[Document images with source code]
========================================

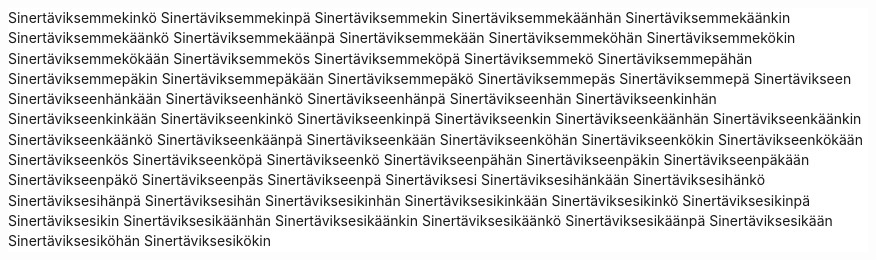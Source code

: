 Sinertäviksemmekinkö
Sinertäviksemmekinpä
Sinertäviksemmekin
Sinertäviksemmekäänhän
Sinertäviksemmekäänkin
Sinertäviksemmekäänkö
Sinertäviksemmekäänpä
Sinertäviksemmekään
Sinertäviksemmeköhän
Sinertäviksemmekökin
Sinertäviksemmekökään
Sinertäviksemmekös
Sinertäviksemmeköpä
Sinertäviksemmekö
Sinertäviksemmepähän
Sinertäviksemmepäkin
Sinertäviksemmepäkään
Sinertäviksemmepäkö
Sinertäviksemmepäs
Sinertäviksemmepä
Sinertävikseen
Sinertävikseenhänkään
Sinertävikseenhänkö
Sinertävikseenhänpä
Sinertävikseenhän
Sinertävikseenkinhän
Sinertävikseenkinkään
Sinertävikseenkinkö
Sinertävikseenkinpä
Sinertävikseenkin
Sinertävikseenkäänhän
Sinertävikseenkäänkin
Sinertävikseenkäänkö
Sinertävikseenkäänpä
Sinertävikseenkään
Sinertävikseenköhän
Sinertävikseenkökin
Sinertävikseenkökään
Sinertävikseenkös
Sinertävikseenköpä
Sinertävikseenkö
Sinertävikseenpähän
Sinertävikseenpäkin
Sinertävikseenpäkään
Sinertävikseenpäkö
Sinertävikseenpäs
Sinertävikseenpä
Sinertäviksesi
Sinertäviksesihänkään
Sinertäviksesihänkö
Sinertäviksesihänpä
Sinertäviksesihän
Sinertäviksesikinhän
Sinertäviksesikinkään
Sinertäviksesikinkö
Sinertäviksesikinpä
Sinertäviksesikin
Sinertäviksesikäänhän
Sinertäviksesikäänkin
Sinertäviksesikäänkö
Sinertäviksesikäänpä
Sinertäviksesikään
Sinertäviksesiköhän
Sinertäviksesikökin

========================================

» **TASK GOAL**:
Each of the records above needs to be transcribed exactly, apart from its pictures.

» **SOLUTION FOR THIS EXERCISE**:
Source code

: Sinertäviksemmekinkö
Sinertäviksemmekinpä
Sinertäviksemmekin
Sinertäviksemmekäänhän
Sinertäviksemmekäänkin
Sinertäviksemmekäänkö
Sinertäviksemmekäänpä
Sinertäviksemmekään
Sinertäviksemmeköhän
Sinertäviksemmekökin
Sinertäviksemmekökään
Sinertäviksemmekös
Sinertäviksemmeköpä
Sinertäviksemmekö
Sinertäviksemmepähän
Sinertäviksemmepäkin
Sinertäviksemmepäkään
Sinertäviksemmepäkö
Sinertäviksemmepäs
Sinertäviksemmepä
Sinertävikseen
Sinertävikseenhänkään
Sinertävikseenhänkö
Sinertävikseenhänpä
Sinertävikseenhän
Sinertävikseenkinhän
Sinertävikseenkinkään
Sinertävikseenkinkö
Sinertävikseenkinpä
Sinertävikseenkin
Sinertävikseenkäänhän
Sinertävikseenkäänkin
Sinertävikseenkäänkö
Sinertävikseenkäänpä
Sinertävikseenkään
Sinertävikseenköhän
Sinertävikseenkökin
Sinertävikseenkökään
Sinertävikseenkös
Sinertävikseenköpä
Sinertävikseenkö
Sinertävikseenpähän
Sinertävikseenpäkin
Sinertävikseenpäkään
Sinertävikseenpäkö
Sinertävikseenpäs
Sinertävikseenpä
Sinertäviksesi
Sinertäviksesihänkään
Sinertäviksesihänkö
Sinertäviksesihänpä
Sinertäviksesihän
Sinertäviksesikinhän
Sinertäviksesikinkään
Sinertäviksesikinkö
Sinertäviksesikinpä
Sinertäviksesikin
Sinertäviksesikäänhän
Sinertäviksesikäänkin
Sinertäviksesikäänkö
Sinertäviksesikäänpä
Sinertäviksesikään
Sinertäviksesiköhän
Sinertäviksesikökin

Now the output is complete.